__REQUIRED WORK__
The result should be an exact copy of the data, free of pictures.

__DATA FOR ANALYSIS__
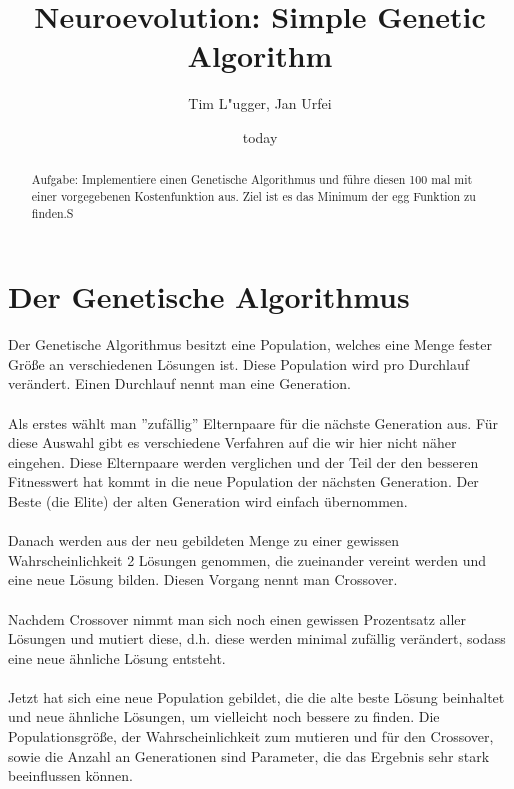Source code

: \documentclass{hbrs-ecta-report}
\begin{document}

\title{Neuroevolution: Simple Genetic Algorithm}
\subtitle{}

\author{
\alignauthor
Tim L"ugger, Jan Urfei
}

\date{today}
\maketitle
\begin{abstract}
Aufgabe: Implementiere einen Genetische Algorithmus und führe diesen 100 mal mit einer vorgegebenen Kostenfunktion aus. Ziel ist es das Minimum der egg Funktion zu finden.S	
\end{abstract}

\section{Der Genetische Algorithmus}
Der Genetische Algorithmus besitzt eine Population, welches eine Menge fester Größe an verschiedenen Lösungen ist. Diese Population wird pro Durchlauf verändert. Einen Durchlauf nennt man eine Generation. 
\\ 
\\
Als erstes wählt man ''zufällig'' Elternpaare für die nächste Generation aus. Für diese Auswahl gibt es verschiedene Verfahren auf die wir hier nicht näher eingehen. Diese Elternpaare werden verglichen und der Teil der den besseren Fitnesswert hat kommt in die neue Population der nächsten Generation. Der Beste (die Elite) der alten Generation wird einfach übernommen.
\\ 
\\
Danach werden aus der neu gebildeten Menge zu einer gewissen Wahrscheinlichkeit  2 Lösungen genommen, die zueinander vereint werden und eine neue Lösung bilden. Diesen Vorgang nennt man Crossover.
\\
\\
Nachdem Crossover nimmt man sich noch einen gewissen Prozentsatz aller Lösungen und mutiert diese, d.h. diese werden minimal zufällig verändert, sodass eine neue ähnliche Lösung entsteht.
\\
\\ 
Jetzt  hat sich eine neue Population gebildet, die die alte beste Lösung beinhaltet und neue ähnliche Lösungen, um vielleicht noch bessere zu finden. Die Populationsgröße, der Wahrscheinlichkeit zum mutieren und für den Crossover, sowie die Anzahl an Generationen sind Parameter, die das Ergebnis sehr stark beeinflussen können.
\end{document}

__SOLUTION FOR THIS EXERCISE__
Source code

: \documentclass{hbrs-ecta-report}
\begin{document}

\title{Neuroevolution: Simple Genetic Algorithm}
\subtitle{}

\author{
\alignauthor
Tim L"ugger, Jan Urfei
}

\date{today}
\maketitle
\begin{abstract}
Aufgabe: Implementiere einen Genetische Algorithmus und führe diesen 100 mal mit einer vorgegebenen Kostenfunktion aus. Ziel ist es das Minimum der egg Funktion zu finden.S	
\end{abstract}

\section{Der Genetische Algorithmus}
Der Genetische Algorithmus besitzt eine Population, welches eine Menge fester Größe an verschiedenen Lösungen ist. Diese Population wird pro Durchlauf verändert. Einen Durchlauf nennt man eine Generation. 
\\ 
\\
Als erstes wählt man ''zufällig'' Elternpaare für die nächste Generation aus. Für diese Auswahl gibt es verschiedene Verfahren auf die wir hier nicht näher eingehen. Diese Elternpaare werden verglichen und der Teil der den besseren Fitnesswert hat kommt in die neue Population der nächsten Generation. Der Beste (die Elite) der alten Generation wird einfach übernommen.
\\ 
\\
Danach werden aus der neu gebildeten Menge zu einer gewissen Wahrscheinlichkeit  2 Lösungen genommen, die zueinander vereint werden und eine neue Lösung bilden. Diesen Vorgang nennt man Crossover.
\\
\\
Nachdem Crossover nimmt man sich noch einen gewissen Prozentsatz aller Lösungen und mutiert diese, d.h. diese werden minimal zufällig verändert, sodass eine neue ähnliche Lösung entsteht.
\\
\\ 
Jetzt  hat sich eine neue Population gebildet, die die alte beste Lösung beinhaltet und neue ähnliche Lösungen, um vielleicht noch bessere zu finden. Die Populationsgröße, der Wahrscheinlichkeit zum mutieren und für den Crossover, sowie die Anzahl an Generationen sind Parameter, die das Ergebnis sehr stark beeinflussen können.
\end{document}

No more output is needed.